(Rendered images with source text)

*-*-*

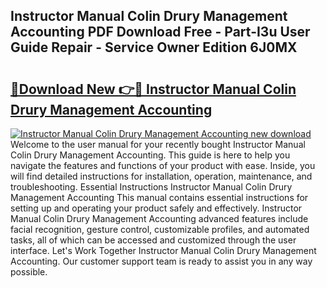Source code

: ## Instructor Manual Colin Drury Management Accounting PDF Download Free - Part-I3u User Guide Repair - Service Owner Edition 6J0MX

# <h2><a href="http://bc48272.oget.top/?id=Instructor+Manual+Colin+Drury+Management+Accounting">🔗Download New 👉🔴 Instructor Manual Colin Drury Management Accounting</a></h2>

[![Instructor Manual Colin Drury Management Accounting new download](https://i.imgur.com/5g1atiW.png)](http://bc48272.oget.top/?id=Instructor+Manual+Colin+Drury+Management+Accounting)
Welcome to the user manual for your recently bought Instructor Manual Colin Drury Management Accounting. This guide is here to help you navigate the features and functions of your product with ease. Inside, you will find detailed instructions for installation, operation, maintenance, and troubleshooting. Essential Instructions Instructor Manual Colin Drury Management Accounting This manual contains essential instructions for setting up and operating your product safely and effectively. Instructor Manual Colin Drury Management Accounting advanced features include facial recognition, gesture control, customizable profiles, and automated tasks, all of which can be accessed and customized through the user interface. Let's Work Together Instructor Manual Colin Drury Management Accounting. Our customer support team is ready to assist you in any way possible.
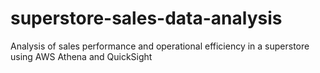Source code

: # superstore-sales-data-analysis
Analysis of sales performance and operational efficiency in a superstore using AWS Athena and QuickSight
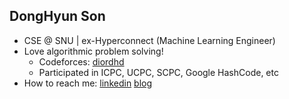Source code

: ## DongHyun Son
- CSE @ SNU | ex-Hyperconnect (Machine Learning Engineer)
- Love algorithmic problem solving!
  - Codeforces: [diordhd](https://codeforces.com/profile/diordhd) 
  - Participated in ICPC, UCPC, SCPC, Google HashCode, etc
- How to reach me: [linkedin](https://www.linkedin.com/in/dhdroid/) [blog](https://dhdroid.github.io/)
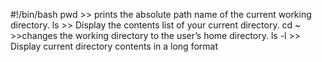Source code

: #!/bin/bash
pwd >> prints the absolute path name of the current working directory.
ls >> Display the contents list of your current directory.
cd ~ >>changes the working directory to the user’s home directory.
ls -l >> Display current directory contents in a long format

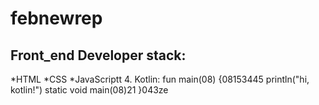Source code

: # febnewrep
## Front_end Developer stack:
*HTML
﻿﻿*CSS
﻿﻿*JavaScriptt
4. Kotlin:
fun main(08) {08153445
    println("hi, kotlin!")
    static void main(08)21
}043ze
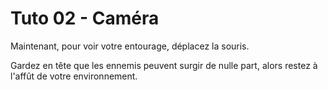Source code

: # Tuto 02 - Caméra

Maintenant, pour voir votre entourage, déplacez la souris.

Gardez en tête que les ennemis peuvent surgir de nulle part, alors restez à l'affût de votre environnement.
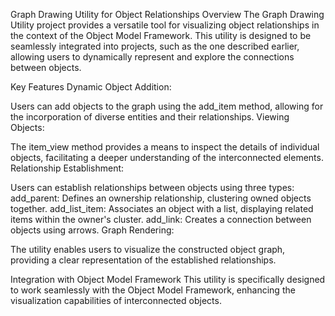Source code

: Graph Drawing Utility for Object Relationships
Overview
The Graph Drawing Utility project provides a versatile tool for visualizing object relationships in the context of the Object Model Framework. This utility is designed to be seamlessly integrated into projects, such as the one described earlier, allowing users to dynamically represent and explore the connections between objects.

Key Features
Dynamic Object Addition:

Users can add objects to the graph using the add_item method, allowing for the incorporation of diverse entities and their relationships.
Viewing Objects:

The item_view method provides a means to inspect the details of individual objects, facilitating a deeper understanding of the interconnected elements.
Relationship Establishment:

Users can establish relationships between objects using three types:
add_parent: Defines an ownership relationship, clustering owned objects together.
add_list_item: Associates an object with a list, displaying related items within the owner's cluster.
add_link: Creates a connection between objects using arrows.
Graph Rendering:

The utility enables users to visualize the constructed object graph, providing a clear representation of the established relationships.

Integration with Object Model Framework
This utility is specifically designed to work seamlessly with the Object Model Framework, enhancing the visualization capabilities of interconnected objects.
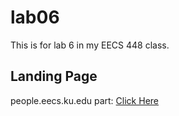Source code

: # lab06
This is for lab 6 in my EECS 448 class.

## Landing Page
people.eecs.ku.edu part: [Click Here](https://people.eecs.ku.edu/~j596z809/eecs448/lab06)
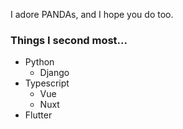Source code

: I adore PANDAs, and I hope you do too.

### Things I second most...
- Python
  - Django
- Typescript
  - Vue
  - Nuxt
- Flutter  
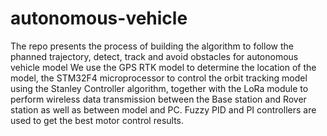 # autonomous-vehicle
The repo presents the process of building the algorithm to follow the phanned trajectory, detect, track and avoid obstacles for autonomous vehicle model We use the GPS RTK model to determine the location of the model, the STM32F4 microprocessor to control the orbit tracking model using the Stanley Controller algorithm, together with the LoRa module to perform wireless data transmission between the Base station and Rover station as well as between model and PC. Fuzzy PID and PI controllers are used to get the best motor control results.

*-*-*

Your assignment: If a line falls between the first line of the records above and the line containing "[![Instructor Manual Colin", inclusive, retype it exactly; leave pictures out.

Task result:
Source code

: ## Instructor Manual Colin Drury Management Accounting PDF Download Free - Part-I3u User Guide Repair - Service Owner Edition 6J0MX

# <h2><a href="http://bc48272.oget.top/?id=Instructor+Manual+Colin+Drury+Management+Accounting">🔗Download New 👉🔴 Instructor Manual Colin Drury Management Accounting</a></h2>

[![Instructor Manual Colin Drury Management Accounting new download](https://i.imgur.com/5g1atiW.png)](http://bc48272.oget.top/?id=Instructor+Manual+Colin+Drury+Management+Accounting)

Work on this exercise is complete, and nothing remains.